Wie viel sollen die Griechen sparen? Carmen Reinhart und Kenneth Rogoff erregten 2010 Aufsehen, als sie das in einer Studie exakt bezifferten: Ab 90 Prozent Staatsschuld bricht die Wirtschaft ein. Griechenland hatte Schulden von 150 Prozent der Wirtschaftsleistung. Daher rechtfertigte die US-Studie den umstrittenen Sparkurs für Griechenland und andere Euro-Krise-Staaten. Bis Prüfer feststellten: Reinhart/Rogoff hatten sich verrechnet. Deutsche Ökonomen wollen solche Studien nun öfter nachprüfen.

Fehlerhafte Forschung richtet enormen Schaden an, sagt Gert Wagner vom Deutschen Institut für Wirtschaftsforschung (DIW). Reinhart und Rogoff bestätigten fälschlich eine Theorie, auf die sich EU-Politiker wie der damalige Bundesfinanzminister Wolfgang Schäuble beriefen: "Deshalb wurden manche Regierungen gedrängt, zu viel zu sparen." Was manche Ökonomen als Grund sehen, warum Griechenland nur langsam aus der Krise kommt.

In einem anderen Fall suggerierten Daten, dass Gutverdiener wie Manager oder Selbständige wegen der Einkommensteuer ihre Arbeitszeit reduzieren. So behauptet es ja auch die Mainstream-Theorie. Weniger Arbeiten reduziert das Wirtschaftswachstum. Das diente als Begründung, den deutschen Spitzensteuersatz ab Ende der 1980er-Jahre von 56 auf 42 Prozent zu senken - zulasten der Normalverdiener, die unterm Strich mehr zahlen als vor 20 Jahren. Doch die alten Daten stimmten nicht, sagt Wagner. Neuere Messungen ergaben: In Wahrheit arbeiten Gutverdiener ungeachtet der Steuer viel.
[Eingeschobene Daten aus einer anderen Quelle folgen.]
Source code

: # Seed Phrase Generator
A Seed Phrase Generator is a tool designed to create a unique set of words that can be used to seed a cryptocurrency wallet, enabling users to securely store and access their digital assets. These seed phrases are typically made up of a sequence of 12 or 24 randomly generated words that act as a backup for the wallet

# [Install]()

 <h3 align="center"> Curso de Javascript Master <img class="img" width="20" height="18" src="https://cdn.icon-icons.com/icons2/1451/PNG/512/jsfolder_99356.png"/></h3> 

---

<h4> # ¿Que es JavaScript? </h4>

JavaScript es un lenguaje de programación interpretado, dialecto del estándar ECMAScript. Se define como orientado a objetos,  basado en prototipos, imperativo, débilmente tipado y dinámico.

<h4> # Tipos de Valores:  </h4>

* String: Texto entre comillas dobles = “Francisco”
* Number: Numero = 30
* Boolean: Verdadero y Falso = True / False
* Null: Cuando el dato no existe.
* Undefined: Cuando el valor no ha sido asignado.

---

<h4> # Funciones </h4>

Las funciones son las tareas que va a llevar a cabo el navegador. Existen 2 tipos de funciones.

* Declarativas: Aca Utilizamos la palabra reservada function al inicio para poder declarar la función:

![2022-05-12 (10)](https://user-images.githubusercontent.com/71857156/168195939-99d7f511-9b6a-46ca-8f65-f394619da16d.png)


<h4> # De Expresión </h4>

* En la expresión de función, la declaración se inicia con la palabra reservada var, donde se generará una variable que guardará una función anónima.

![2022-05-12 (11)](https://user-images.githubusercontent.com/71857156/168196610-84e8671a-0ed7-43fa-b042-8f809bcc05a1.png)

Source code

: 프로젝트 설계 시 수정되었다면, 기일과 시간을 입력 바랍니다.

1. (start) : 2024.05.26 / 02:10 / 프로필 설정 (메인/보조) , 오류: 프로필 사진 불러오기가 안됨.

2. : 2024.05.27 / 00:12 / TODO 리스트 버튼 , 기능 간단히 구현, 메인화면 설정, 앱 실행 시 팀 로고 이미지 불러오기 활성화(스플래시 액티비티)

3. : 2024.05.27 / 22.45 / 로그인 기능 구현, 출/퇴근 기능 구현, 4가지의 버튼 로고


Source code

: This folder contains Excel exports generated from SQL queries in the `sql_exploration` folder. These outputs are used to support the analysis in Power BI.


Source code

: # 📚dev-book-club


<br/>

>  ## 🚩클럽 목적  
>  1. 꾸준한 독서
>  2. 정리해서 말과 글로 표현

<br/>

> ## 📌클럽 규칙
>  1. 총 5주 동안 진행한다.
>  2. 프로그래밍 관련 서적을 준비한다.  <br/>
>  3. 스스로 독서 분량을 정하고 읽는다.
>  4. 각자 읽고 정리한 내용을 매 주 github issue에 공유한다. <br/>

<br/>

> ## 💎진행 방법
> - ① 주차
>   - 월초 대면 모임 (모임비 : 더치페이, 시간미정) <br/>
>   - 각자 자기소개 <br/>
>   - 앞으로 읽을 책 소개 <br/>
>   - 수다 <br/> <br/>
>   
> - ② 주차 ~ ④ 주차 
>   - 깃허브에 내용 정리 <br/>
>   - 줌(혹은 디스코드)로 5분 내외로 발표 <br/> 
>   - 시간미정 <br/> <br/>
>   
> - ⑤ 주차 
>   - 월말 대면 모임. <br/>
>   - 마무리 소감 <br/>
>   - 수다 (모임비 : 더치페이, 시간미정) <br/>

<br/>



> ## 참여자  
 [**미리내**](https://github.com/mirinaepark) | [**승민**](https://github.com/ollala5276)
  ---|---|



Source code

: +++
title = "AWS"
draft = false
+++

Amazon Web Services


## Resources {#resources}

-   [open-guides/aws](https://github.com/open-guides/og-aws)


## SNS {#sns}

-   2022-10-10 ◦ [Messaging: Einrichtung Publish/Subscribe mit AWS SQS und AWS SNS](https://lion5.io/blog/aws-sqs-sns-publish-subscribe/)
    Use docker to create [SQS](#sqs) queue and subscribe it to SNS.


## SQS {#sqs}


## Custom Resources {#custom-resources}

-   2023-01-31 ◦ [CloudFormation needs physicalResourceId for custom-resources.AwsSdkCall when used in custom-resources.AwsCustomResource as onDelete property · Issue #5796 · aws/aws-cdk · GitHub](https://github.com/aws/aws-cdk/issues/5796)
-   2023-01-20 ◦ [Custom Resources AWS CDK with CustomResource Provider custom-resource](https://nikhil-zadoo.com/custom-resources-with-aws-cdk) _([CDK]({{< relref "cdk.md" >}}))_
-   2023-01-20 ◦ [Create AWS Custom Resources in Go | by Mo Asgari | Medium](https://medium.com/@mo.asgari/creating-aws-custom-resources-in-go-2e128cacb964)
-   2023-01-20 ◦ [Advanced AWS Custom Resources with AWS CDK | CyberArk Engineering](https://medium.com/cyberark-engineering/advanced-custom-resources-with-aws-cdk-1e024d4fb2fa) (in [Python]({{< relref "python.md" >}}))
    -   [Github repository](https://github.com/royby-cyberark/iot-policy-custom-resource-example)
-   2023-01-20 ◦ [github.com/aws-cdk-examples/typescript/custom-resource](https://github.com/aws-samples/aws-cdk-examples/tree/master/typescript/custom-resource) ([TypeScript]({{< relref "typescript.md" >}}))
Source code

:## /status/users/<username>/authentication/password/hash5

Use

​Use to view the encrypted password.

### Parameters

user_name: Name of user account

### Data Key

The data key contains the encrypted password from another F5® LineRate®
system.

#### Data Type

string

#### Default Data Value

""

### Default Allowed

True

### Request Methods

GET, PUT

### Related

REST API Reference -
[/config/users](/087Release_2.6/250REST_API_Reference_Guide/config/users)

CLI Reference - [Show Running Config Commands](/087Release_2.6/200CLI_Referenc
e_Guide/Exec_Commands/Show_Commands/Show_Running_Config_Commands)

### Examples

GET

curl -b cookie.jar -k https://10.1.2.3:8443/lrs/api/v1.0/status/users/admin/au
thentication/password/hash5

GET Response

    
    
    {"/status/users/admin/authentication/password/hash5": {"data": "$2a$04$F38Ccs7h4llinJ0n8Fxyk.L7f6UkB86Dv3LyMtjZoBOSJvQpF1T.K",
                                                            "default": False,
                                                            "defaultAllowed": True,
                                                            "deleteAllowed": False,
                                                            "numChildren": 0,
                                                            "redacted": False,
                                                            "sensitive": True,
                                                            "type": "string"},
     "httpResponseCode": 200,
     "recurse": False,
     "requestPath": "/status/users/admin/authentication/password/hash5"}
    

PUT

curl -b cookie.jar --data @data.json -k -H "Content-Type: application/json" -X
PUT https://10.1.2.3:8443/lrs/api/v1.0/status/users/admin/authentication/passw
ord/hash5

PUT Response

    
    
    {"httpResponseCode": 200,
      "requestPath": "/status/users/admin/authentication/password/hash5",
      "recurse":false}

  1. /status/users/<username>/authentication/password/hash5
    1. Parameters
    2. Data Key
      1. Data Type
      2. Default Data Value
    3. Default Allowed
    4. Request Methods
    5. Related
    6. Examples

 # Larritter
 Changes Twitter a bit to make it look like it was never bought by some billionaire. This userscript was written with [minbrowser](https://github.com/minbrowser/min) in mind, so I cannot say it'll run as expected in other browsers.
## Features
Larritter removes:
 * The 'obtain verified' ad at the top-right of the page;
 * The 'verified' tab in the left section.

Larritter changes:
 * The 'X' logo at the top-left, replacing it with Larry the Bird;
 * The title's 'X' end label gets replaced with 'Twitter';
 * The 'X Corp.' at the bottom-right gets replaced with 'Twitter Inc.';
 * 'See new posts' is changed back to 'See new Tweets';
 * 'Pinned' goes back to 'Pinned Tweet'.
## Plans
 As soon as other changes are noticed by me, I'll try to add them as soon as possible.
Trotzdem lässt die Politik die Spitzensteuer niedrig.

Wagner will zusammen mit Kollegen wie Hilmar Schneider vom Institut zur Zukunft der Arbeit (IZA) solche Fehler schneller korrigieren, bevor sie Schaden anrichten. "Ich mache mir Sorgen, dass sich die Wissenschaft ins Abseits manövrieren könnte", sagt Schneider. "Forscher lassen sich zu schnell zu steilen Thesen hinreißen." Doch überprüft wird selten: Nur jeder tausendste Aufsatz in renommierten Ökonomie-Journalen ist eine Überprüfung anderer Aufsätze.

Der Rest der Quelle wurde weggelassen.